Разве? Моя умудренная дочь, кажется, уже нашла для себя ответ на вопрос, над которым я билась — и безуспешно — столько дней.

— И потом, я потратила на билет все свои летние сбережения. Я не смогу приехать сюда еще несколько месяцев.

— Я всегда могу купить тебе билет, — говорю я скорее в порыве романтизма, нежели как мать, но тут же уточняю: — То есть если я вдруг снова соберусь на Виргин-Горда, а тебе захочется навестить меня. И Ника.

— Я бы очень хотела увидеть Ника еще раз, — отзывается Эмили, чуть не плача, и вдруг ее глаза округляются. — Подожди, а зачем тебе на Виргин-Горда? Надеюсь, не за тем, чтобы встретиться с Кевином?

— Возможно, — мягко отвечаю я, как будто мы с дочерью поменялись ролями.

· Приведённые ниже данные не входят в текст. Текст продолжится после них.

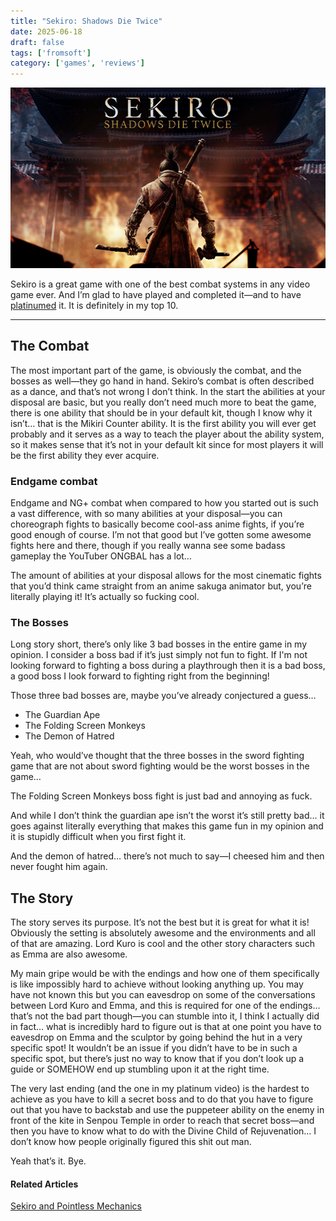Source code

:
 ```yaml
---
title: "Sekiro: Shadows Die Twice"
date: 2025-06-18
draft: false
tags: ['fromsoft']
category: ['games', 'reviews']
---
```


![Sekiro](/images/Sekiro.jpeg)

Sekiro is a great game with one of the best combat systems in any video game ever. And I’m glad to have played and completed it—and to have [platinumed]( https://youtube.com/watch?v=OXaeOXQwhtkit) it. It is definitely in my top 10.
***

## The Combat
The most important part of the game, is obviously the combat, and the bosses as well—they go hand in hand. Sekiro’s combat is often described as a dance, and that’s not wrong I don’t think. In the start the abilities at your disposal are basic, but you really don’t need much more to beat the game, there is one ability that should be in your default kit, though I know why it isn’t… that is the Mikiri Counter ability. It is the first ability you will ever get probably and it serves as a way to teach the player about the ability system, so it makes sense that it’s not in your default kit since for most players it will be the first ability they ever acquire.
### Endgame combat
Endgame and NG+ combat when compared to how you started out is such a vast difference, with so many abilities at your disposal—you can choreograph fights to basically become cool-ass anime fights, if you’re good enough of course. I’m not that good but I’ve gotten some awesome fights here and there, though if you really wanna see some badass gameplay the YouTuber ONGBAL has a lot…

The amount of abilities at your disposal allows for the most cinematic fights that you’d think came straight from an anime sakuga animator but, you’re literally playing it! It’s actually so fucking cool.

### The Bosses
Long story short, there’s only like 3 bad bosses in the entire game in my opinion. I consider a boss bad if it’s just simply not fun to fight. If I'm not looking forward to fighting a boss during a playthrough then it is a bad boss, a good boss I look forward to fighting right from the beginning!

Those three bad bosses are, maybe you’ve already conjectured a guess…

- The Guardian Ape
- The Folding Screen Monkeys
- The Demon of Hatred 

Yeah, who would’ve thought that the three bosses in the sword fighting game that are not about sword fighting would be the worst bosses in the game…

The Folding Screen Monkeys boss fight is just bad and annoying as fuck.

And while I don’t think the guardian ape isn’t the worst it’s still pretty bad… it goes against literally everything that makes this game fun in my opinion and it is stupidly difficult when you first fight it.

And the demon of hatred… there’s not much to say—I cheesed him and then never fought him again.
## The Story
The story serves its purpose. It’s not the best but it is great for what it is! Obviously the setting is absolutely awesome and the environments and all of that are amazing. Lord Kuro is cool and the other story characters such as Emma are also awesome.

My main gripe would be with the endings and how one of them specifically is like impossibly hard to achieve without looking anything up. You may have not known this but you can eavesdrop on some of the conversations between Lord Kuro and Emma, and this is required for one of the endings… that’s not the bad part though—you can stumble into it, I think I actually did in fact… what is incredibly hard to figure out is that at one point you have to eavesdrop on Emma and the sculptor by going behind the hut in a very specific spot! It wouldn’t be an issue if you didn’t have to be in such a specific spot, but there’s just no way to know that if you don’t look up a guide or SOMEHOW end up stumbling upon it at the right time.

The very last ending (and the one in my platinum video) is the hardest to achieve as you have to kill a secret boss and to do that you have to figure out that you have to backstab and use the puppeteer ability on the enemy in front of the kite in Senpou Temple in order to reach that secret boss—and then you have to know what to do with the Divine Child of Rejuvenation… I don’t know how people originally figured this shit out man.

Yeah that’s it. Bye.

#### Related Articles
[Sekiro and Pointless Mechanics](/hidden/sekiro-mechanics/)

— Он тебе не пара, — решительно заявляет Эмили. — В душе я знаю, что Ник тоже мне не пара. Они оба классные, но они нам не подходят.

— Почему?

— Противоположности притягиваются. Кто-то мне говорил, что каждый мужчина мечтает о приличной девушке, а каждая женщина — о плохом парне. — Она вздыхает. — Нравится тебе это или нет, но мы с тобой — приличные девушки. А Кевин и Ник — парни с острова. У нас с ними ничего не выйдет.

Не выйдет? Теперь моя очередь смотреть в окно. Эмили сделала то, что и следовало, — мужчина стал частью ее жизни (но вовсе не занял ее целиком). Когда она вернется в колледж, я не буду терзаться страхом, что моя дочь удерет к Нику. Хотя мне жаль, что их роман кончился, не успев начаться.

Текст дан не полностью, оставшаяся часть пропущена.